▶ _WHAT YOU WILL DO_
Retype the entries, please, from their first line to the line containing "- [[User-Juston-Pagac|👨‍💼 Juston", exactly and only those lines, minus the pictures.

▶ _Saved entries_

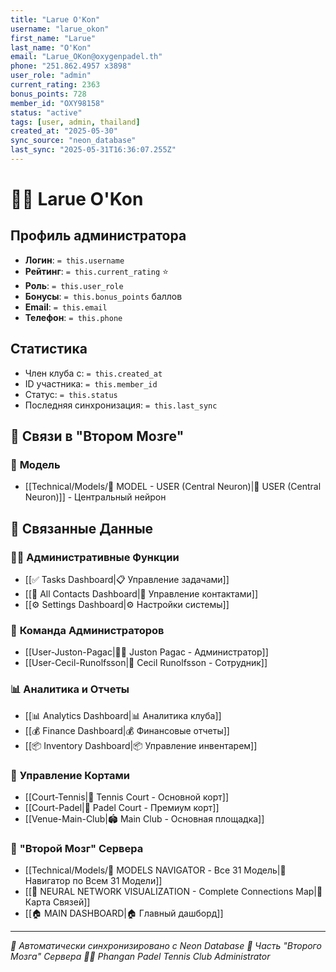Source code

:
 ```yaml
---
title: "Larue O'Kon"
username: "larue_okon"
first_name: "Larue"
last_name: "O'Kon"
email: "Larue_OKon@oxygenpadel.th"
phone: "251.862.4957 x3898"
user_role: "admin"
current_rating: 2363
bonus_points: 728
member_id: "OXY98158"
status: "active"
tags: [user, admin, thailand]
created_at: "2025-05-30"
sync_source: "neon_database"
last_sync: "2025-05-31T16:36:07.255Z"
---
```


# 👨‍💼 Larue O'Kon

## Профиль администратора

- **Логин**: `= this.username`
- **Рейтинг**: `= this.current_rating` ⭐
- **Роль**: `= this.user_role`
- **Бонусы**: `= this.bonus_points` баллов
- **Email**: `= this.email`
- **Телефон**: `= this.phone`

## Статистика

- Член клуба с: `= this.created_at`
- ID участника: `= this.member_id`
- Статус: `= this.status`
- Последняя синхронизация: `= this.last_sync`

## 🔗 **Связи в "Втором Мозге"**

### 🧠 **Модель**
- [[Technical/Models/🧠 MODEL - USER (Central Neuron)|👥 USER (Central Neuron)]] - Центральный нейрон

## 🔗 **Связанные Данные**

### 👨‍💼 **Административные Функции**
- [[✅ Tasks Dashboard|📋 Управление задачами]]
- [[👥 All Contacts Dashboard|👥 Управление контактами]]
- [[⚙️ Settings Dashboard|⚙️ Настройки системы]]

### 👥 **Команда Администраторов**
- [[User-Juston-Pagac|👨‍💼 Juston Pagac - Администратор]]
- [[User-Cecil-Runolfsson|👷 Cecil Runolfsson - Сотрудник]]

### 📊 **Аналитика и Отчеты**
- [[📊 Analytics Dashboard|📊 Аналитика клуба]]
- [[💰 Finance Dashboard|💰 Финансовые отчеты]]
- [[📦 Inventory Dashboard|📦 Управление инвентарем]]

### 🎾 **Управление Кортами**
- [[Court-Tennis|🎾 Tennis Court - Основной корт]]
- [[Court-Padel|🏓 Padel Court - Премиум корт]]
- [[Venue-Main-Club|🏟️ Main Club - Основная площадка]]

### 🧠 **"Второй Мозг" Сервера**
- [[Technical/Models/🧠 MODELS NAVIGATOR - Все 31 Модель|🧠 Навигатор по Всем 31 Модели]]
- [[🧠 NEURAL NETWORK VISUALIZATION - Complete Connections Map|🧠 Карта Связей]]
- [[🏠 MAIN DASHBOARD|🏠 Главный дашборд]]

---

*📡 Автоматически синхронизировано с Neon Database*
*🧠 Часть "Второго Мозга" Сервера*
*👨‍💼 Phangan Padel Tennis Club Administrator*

▶ _EXERCISE OUTPUT_
Source code

:
 ```yaml
---
title: "Larue O'Kon"
username: "larue_okon"
first_name: "Larue"
last_name: "O'Kon"
email: "Larue_OKon@oxygenpadel.th"
phone: "251.862.4957 x3898"
user_role: "admin"
current_rating: 2363
bonus_points: 728
member_id: "OXY98158"
status: "active"
tags: [user, admin, thailand]
created_at: "2025-05-30"
sync_source: "neon_database"
last_sync: "2025-05-31T16:36:07.255Z"
---
```


# 👨‍💼 Larue O'Kon

## Профиль администратора

- **Логин**: `= this.username`
- **Рейтинг**: `= this.current_rating` ⭐
- **Роль**: `= this.user_role`
- **Бонусы**: `= this.bonus_points` баллов
- **Email**: `= this.email`
- **Телефон**: `= this.phone`

## Статистика

- Член клуба с: `= this.created_at`
- ID участника: `= this.member_id`
- Статус: `= this.status`
- Последняя синхронизация: `= this.last_sync`

## 🔗 **Связи в "Втором Мозге"**

### 🧠 **Модель**
- [[Technical/Models/🧠 MODEL - USER (Central Neuron)|👥 USER (Central Neuron)]] - Центральный нейрон

## 🔗 **Связанные Данные**

### 👨‍💼 **Административные Функции**
- [[✅ Tasks Dashboard|📋 Управление задачами]]
- [[👥 All Contacts Dashboard|👥 Управление контактами]]
- [[⚙️ Settings Dashboard|⚙️ Настройки системы]]

### 👥 **Команда Администраторов**
- [[User-Juston-Pagac|👨‍💼 Juston Pagac - Администратор]]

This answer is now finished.